Task goal – List every line in this data where the string "program" occurs.

Records from a collection
=== Section Start ===

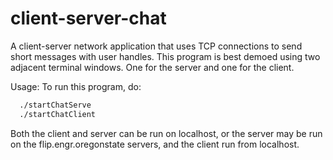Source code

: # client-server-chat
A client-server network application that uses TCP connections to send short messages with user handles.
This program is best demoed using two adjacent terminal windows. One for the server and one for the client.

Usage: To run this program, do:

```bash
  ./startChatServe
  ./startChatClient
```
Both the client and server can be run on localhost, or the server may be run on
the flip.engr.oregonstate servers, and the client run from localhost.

=== Section End ===
=== Section Start ===

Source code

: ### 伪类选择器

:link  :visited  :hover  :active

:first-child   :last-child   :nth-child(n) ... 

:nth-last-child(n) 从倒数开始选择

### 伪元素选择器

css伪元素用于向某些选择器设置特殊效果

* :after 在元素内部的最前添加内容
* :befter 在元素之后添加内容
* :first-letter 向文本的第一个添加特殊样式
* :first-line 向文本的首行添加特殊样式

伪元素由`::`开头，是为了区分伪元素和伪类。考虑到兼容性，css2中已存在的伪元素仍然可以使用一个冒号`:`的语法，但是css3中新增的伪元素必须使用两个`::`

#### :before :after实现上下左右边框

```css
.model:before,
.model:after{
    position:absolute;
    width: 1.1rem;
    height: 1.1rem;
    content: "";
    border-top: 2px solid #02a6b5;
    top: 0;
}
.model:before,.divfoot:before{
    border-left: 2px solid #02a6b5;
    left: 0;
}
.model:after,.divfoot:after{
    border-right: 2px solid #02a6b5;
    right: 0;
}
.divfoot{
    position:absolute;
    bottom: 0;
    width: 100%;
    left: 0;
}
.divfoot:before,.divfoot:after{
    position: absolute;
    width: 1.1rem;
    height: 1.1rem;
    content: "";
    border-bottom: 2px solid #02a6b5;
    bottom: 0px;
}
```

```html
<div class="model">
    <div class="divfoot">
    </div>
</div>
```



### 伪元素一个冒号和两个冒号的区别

=== Section End ===

Solution for this exercise –
This program is best demoed using two adjacent terminal windows. One for the server and one for the client.
Usage: To run this program, do:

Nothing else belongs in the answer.